Bardzo trudne chwile przeżywa teraz Ric Flair i jego rodzina. W sobotę w stanie Georgia z raną postrzałową został znaleziony jego pasierb - Sebastian Kidder. Policja prowadzi w tej sprawie dochodzenie, ale wszystko wskazuje na to, że w tym koszmarnym zdarzeniu nie uczestniczyły osoby trzecie.
Jego matka, Wendy Barlow, potwierdziła tę tragiczną wiadomość w niedzielę. W rozmowie z TMZ Sports powiedziała: - Jestem zdruzgotana.

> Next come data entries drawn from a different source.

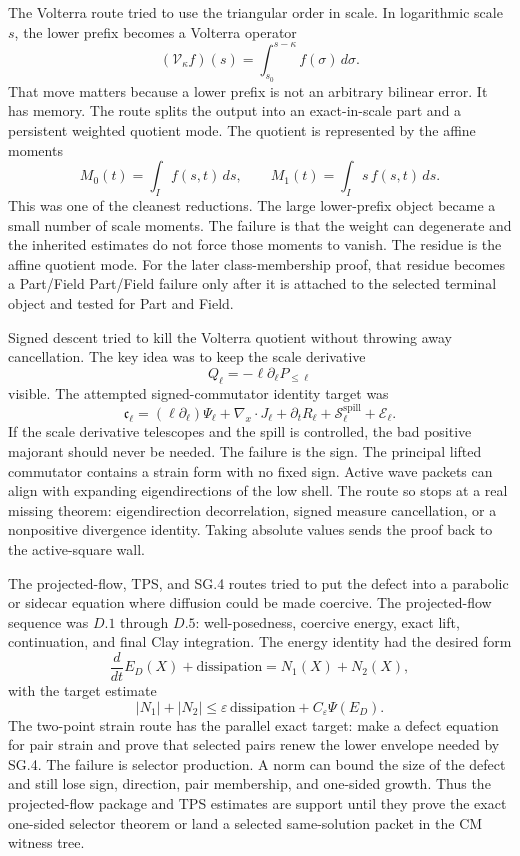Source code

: The Volterra route tried to use the triangular order in scale.
In logarithmic scale \(s\), the lower prefix becomes a Volterra operator
\[
  (\mathcal V_\kappa f)(s)=\int_{s_0}^{s-\kappa}f(\sigma)\,d\sigma .
\]
That move matters because a lower prefix is not an arbitrary bilinear error.
It has memory.
The route splits the output into an exact-in-scale part and a persistent
weighted quotient mode.
The quotient is represented by the affine moments
\[
  M_0(t)=\int_I f(s,t)\,ds,
  \qquad
  M_1(t)=\int_I s\,f(s,t)\,ds .
\]
This was one of the cleanest reductions.
The large lower-prefix object became a small number of scale moments.
The failure is that the weight can degenerate and the inherited estimates do not
force those moments to vanish.
The residue is the affine quotient mode.
For the later class-membership proof, that residue becomes a Part/Field
Part/Field failure only after it is attached to the selected terminal object and tested
for Part and Field.

Signed descent tried to kill the Volterra quotient without throwing away
cancellation.
The key idea was to keep the scale derivative
\[
  Q_\ell=-\ell\partial_\ell P_{\le \ell}
\]
visible.
The attempted signed-commutator identity target was
\[
  \mathfrak c_\ell
  =
  (\ell\partial_\ell)\Psi_\ell
  +\nabla_x\cdot J_\ell
  +\partial_t R_\ell
  +\mathcal S_\ell^{\mathrm{spill}}
  +\mathcal E_\ell .
\]
If the scale derivative telescopes and the spill is controlled, the bad
positive majorant should never be needed.
The failure is the sign.
The principal lifted commutator contains a strain form with no fixed sign.
Active wave packets can align with expanding eigendirections of the low shell.
The route so stops at a real missing theorem: eigendirection
decorrelation, signed measure cancellation, or a nonpositive divergence
identity.
Taking absolute values sends the proof back to the active-square wall.

The projected-flow, TPS, and SG.4 routes tried to put the defect into a
parabolic or sidecar equation where diffusion could be made coercive.
The projected-flow sequence was \(D.1\) through \(D.5\): well-posedness,
coercive energy, exact lift, continuation, and final Clay integration.
The energy identity had the desired form
\[
  \frac{d}{dt}E_D(X)+\mathrm{dissipation}
  =
  N_1(X)+N_2(X),
\]
with the target estimate
\[
  |N_1|+|N_2|
  \le
  \varepsilon\,\mathrm{dissipation}+C_\varepsilon\Psi(E_D).
\]
The two-point strain route has the parallel exact target: make a defect equation
for pair strain and prove that selected pairs renew the lower envelope needed by
SG.4.
The failure is selector production.
A norm can bound the size of the defect and still lose sign, direction, pair
membership, and one-sided growth.
Thus the projected-flow package and TPS estimates are support until they prove
the exact one-sided selector theorem or land a selected same-solution packet in
the CM witness tree.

To epidemia jakaś wśród naszych młodych mężczyzn - mówiła, nawiązując do zdrowia psychicznego.
Później 75-letni członek WWE Hall of Fame przerwał milczenie, publikując poruszające słowa, cytowane przez "Daily Mail". "Spędziłem godziny, zastanawiając się, co powiedzieć. Po usłyszeniu wiadomości o odejściu Sebastiana mogę sobie tylko wyobrazić, przez co przechodzą Wendy i Paul, którzy stracili syna w podobnym wieku w 2013 roku" - czytamy.
Flair kontynuował: "Jestem tak wdzięczny za czas, który spędziłem z Sebastianem. Mam tak wiele wspaniałych wspomnień i chwil z nim, gdy dorastał! Dzielnie trwał przy swojej matce wraz z całą rodziną - Sophią, Paris i Summer - gdy umierałem (w 2017 roku miał sepsę i niewydolność wielu organów - przyp. red.). Był tak bezinteresowny i wspierający, także przy odejściu mojego syna Reida. Był wszechstronnie utalentowany i w oczach wszystkich odniósł ogromny sukces i zawsze taki pozostanie w pamięci".
Wpis zakończył wzruszającym przesłaniem do Wendy: "Jest mi tak przykro! Wendy, proszę, bądź silna i nie pozwól, by cokolwiek odciągnęło Cię od wszystkich Twoich udanych przedsięwzięć, które masz przed sobą. Niech Bóg Wam błogosławi! Spoczywaj w pokoju, Sebastian".
Sebastian był muzykiem i w tym roku wydał swój pierwszy album zatytułowany "Under The Moon". Flair wyraził dumę z jego osiągnięć, pisząc na X: "Gratulacje z okazji wydania Twojego pierwszego albumu. Jestem z Ciebie taki dumny!".
Ric Flair, właściwie Richard Morgan Fliehr, to ikona wrestlingu, znany z ekstrawaganckiego stylu i charakterystycznego okrzyku "Wooo!". Wielokrotny mistrz świata, zasłynął jako jeden z najlepszych "heelów" (czarnych charakterów - przyp. red.) na ringu. Flair występował w największych federacjach, takich jak NWA, WCW i WWE, zdobywając status legendy. Jego kariera, trwająca kilka dekad, przyniosła mu wielką sportową sławę.